Слышать подобное от Миши, которого Николай привык считать мальчишкой, было обидно, пусть и справедливо.
— Вот и молодец. А теперь спать, мне вставать рано, — поднялся Миша. — И ты ложись, а то этот тунеядцев не любит. Как проснется, так давай горланить, чтобы все поднимались. Приучает буржуев к рабочей дисциплине.
Правда, всеобщей побудки Николай утром так и не услышал — проспал. Когда он встал, в квартире было уже тихо. Племянников своих он пока так и не увидел. Аня оставила на папином письменном столе записку, где что лежит, и пообещала быть не позднее пяти.
Николай не спеша оделся и впервые с момента возвращения почувствовал себя дома. Он с радостью дотрагивался до знакомых вещей, с интересом разглядывал фотографии, которые появились после его отъезда.
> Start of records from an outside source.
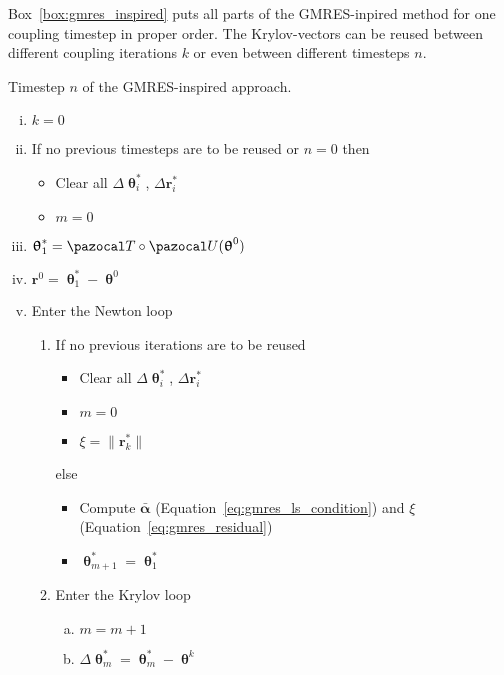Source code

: Box~\ref{box:gmres_inspired} puts all parts of the GMRES-inpired method for one coupling timestep in proper order. The Krylov-vectors can be reused between different coupling iterations $k$ or even between different timesteps $n$.

\begin{framedbox}[htbp]
  \caption{Timestep \(n\) of the GMRES-inspired approach.}
  \label{box:gmres_inspired}
  \begin{center}
    \begin{minipage}{0.9\textwidth}
    \begin{enumerate}[(i)]
    \item \(k=0\)
    \item If no previous timesteps are to be reused or \(n=0\) then
    \begin{itemize}
      \item Clear all \(\Delta \bm \uptheta^*_i\), \(\Delta \mathbf r^*_i\)
      \item \(m=0\)
    \end{itemize}
    \item \(\bm \uptheta^*_1 = \pazocal T\circ \pazocal U(\bm \uptheta^0)\)
    \item \(\mathbf r^0 = \bm \uptheta^*_1 - \bm \uptheta^0\)
    \item Enter the Newton loop
    \begin{enumerate}[(1)]
      \item If no previous iterations are to be reused
      \begin{itemize}
        \item Clear all \(\Delta \bm\uptheta^*_i\), \(\Delta \mathbf r^*_i\)
        \item \(m=0\)
        \item \(\xi = \|\mathbf r^*_k\|\)
      \end{itemize}
      else
      \begin{itemize}
        \item Compute \(\bar{\mathbf\alpha}\) (Equation~\eqref{eq:gmres_ls_condition}) and \(\xi\) (Equation~\eqref{eq:gmres_residual})
        \item \(\bm \uptheta^*_{m+1} = \bm \uptheta^*_1\)
      \end{itemize}
      \item Enter the Krylov loop
      \begin{enumerate}[(a)]
        \item \(m=m+1\)
        \item \(\Delta \bm\uptheta^*_m = \bm\uptheta^*_m - \bm\uptheta^k\)

\end{enumerate}
\end{enumerate}
\end{enumerate}
\end{minipage}
\end{center}
\end{framedbox}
Вот мама с папой на прогулке — уже пожилые, у папы седина на висках, а у мамы вокруг рта залегли печальные складки. 1917 год, Аня под руку с красивым молодым человеком, наверное, с покойным мужем. Вот вся семья за столом, у Ани на руках маленький ребенок. Николай еще долго рассматривал эту застывшую летопись, потом вдруг опомнился и бросился собираться.
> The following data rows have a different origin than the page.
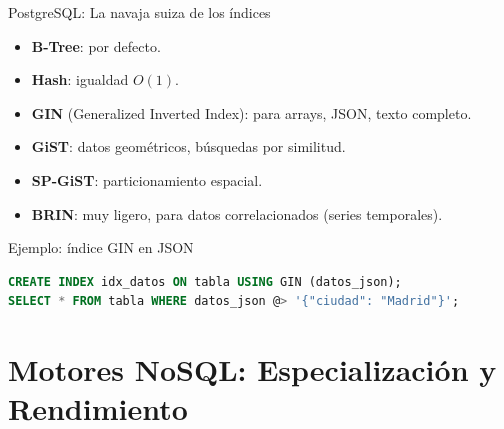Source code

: \documentclass[aspectratio=169, 10pt, xcolor=table]{beamer}
\begin{document}
\begin{frame}[fragile]{PostgreSQL: La navaja suiza de los índices}
    \begin{itemize}
        \item \textbf{B-Tree}: por defecto.
        \item \textbf{Hash}: igualdad $O(1)$.
        \item \textbf{GIN} (Generalized Inverted Index): para arrays, JSON, texto completo.
        \item \textbf{GiST}: datos geométricos, búsquedas por similitud.
        \item \textbf{SP-GiST}: particionamiento espacial.
        \item \textbf{BRIN}: muy ligero, para datos correlacionados (series temporales).
    \end{itemize}
    \vspace{0.2cm}
    \begin{exampleblock}{Ejemplo: índice GIN en JSON}
        \begin{lstlisting}[language=SQL]
CREATE INDEX idx_datos ON tabla USING GIN (datos_json);
SELECT * FROM tabla WHERE datos_json @> '{"ciudad": "Madrid"}';
        \end{lstlisting}
    \end{exampleblock}
\end{frame}

\section{Motores NoSQL: Especialización y Rendimiento}
\end{document}
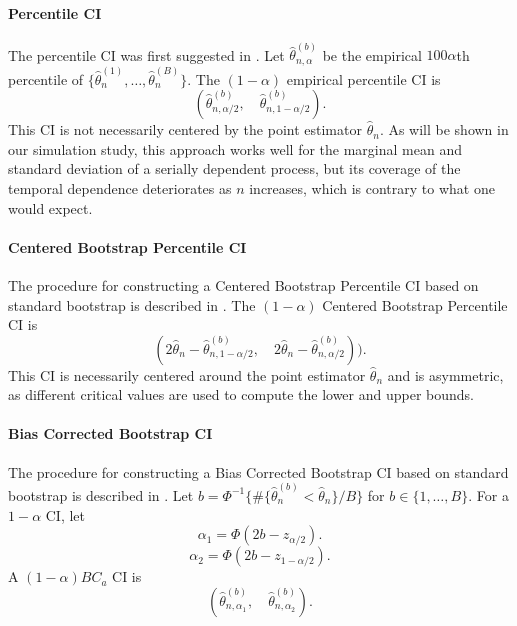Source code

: \documentclass[12pt, letterpaper, titlepage]{article}
\begin{document}
\paragraph{Percentile CI}
The percentile CI was first suggested in \citet{efron1979bootstrap}.
Let $\hat\theta_{n, \alpha}^{(b)}$ be the empirical $100\alpha$th percentile of
$\{\hat\theta_n^{(1)}, \ldots, \hat\theta_n^{(B)}\}$. The $(1 - \alpha)$
empirical percentile CI is
\[
(\hat\theta_{n, \alpha/2}^{(b)}, \quad \hat\theta_{n, 1 - \alpha/2}^{(b)}).
\]
This CI is not necessarily centered by the point estimator $\hat\theta_n$.
As will be shown in our simulation study, this approach works well for the
marginal mean and standard deviation of a serially dependent process, but its
coverage of the temporal dependence deteriorates as $n$ increases, which is
contrary to what one would expect.

\paragraph{Centered Bootstrap Percentile CI}
The procedure for constructing a Centered Bootstrap Percentile CI based on standard bootstrap is
described in \citet{singh2008bootstrap}.
The $(1 - \alpha)$ Centered Bootstrap Percentile CI is
\[
(2\hat{\theta}_{n} - \hat\theta_{n, 1 - \alpha/2}^{(b)}, \quad
2\hat{\theta}_{n} - \hat\theta_{n, \alpha/2}^{(b)})).
\]
This CI is necessarily centered around the point estimator $\hat\theta_n$ and
is asymmetric, as different critical values are used to compute
the lower and upper bounds.



\paragraph{Bias Corrected Bootstrap CI}
The procedure for constructing a Bias Corrected Bootstrap CI based on standard bootstrap is
described in \citet{carpenter2000bootstrap}.
Let $b = \Phi^{-1}\{\#\{\hat\theta_n^{(b)} < \hat{\theta}_n\} / B\}$
for $b \in \{1, \ldots, B\}$. 
For a $1 - \alpha$ CI, let
\[
\alpha_1 = \Phi(2b - z_{\alpha/2}).
\]
\[
\alpha_2 = \Phi(2b - z_{1 - \alpha/2}).
\]
A $(1 - \alpha) BC_a$ CI is
\[
(\hat\theta_{n, \alpha_1}^{(b)}, \quad \hat\theta_{n, \alpha_2}^{(b)}).
\]
\end{document}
Первым делом он спрятал в тайник в отцовском кабинете Ах Пуча. Здесь, в родных стенах, он уже не казался Николаю ни страшным, ни кровожадным — золотой болван, не больше. Он натянул пальто и поспешил в Никольский собор к отцу Феодосию. Отец Феодосий был духовником их семьи, его он знал с малых лет, на него надеялся.
Спеша вдоль пустынной набережной, подгоняемый промозглым порывистым ветром, Николай невольно оглядывался и перебирал в уме наставления, как следует вести себя в случае встречи с гражданами новой России. По счастью ему никто не встретился, кроме нескольких теток с кошелками. Он осторожно приоткрыл тяжелую резную дверь и шагнул в сумрак храма.
— Господи! — Простонала его душа. Сам не понимая, что с ним делается, он упал на колени перед алтарем, залился счастливыми слезами. В этом плаче были сожаление, раскаяние, радость, печаль, страх, освобождение. Николай не знал, сколько времени он провел, уткнувшись лбом в теплый золотисто-медовый, затертый пол. Час, два? На ноги он поднялся с ощущением сладкой усталости.
Он огляделся и заметил на правом клиросе темную сгорбленную фигуру. Николай поспешил туда.
— Отец Феодосий! Отец Феодосий!
Сгорбленный человек обернулся. Изборожденное морщинами лицо с ясными, светлыми глазами обратилось к Николаю.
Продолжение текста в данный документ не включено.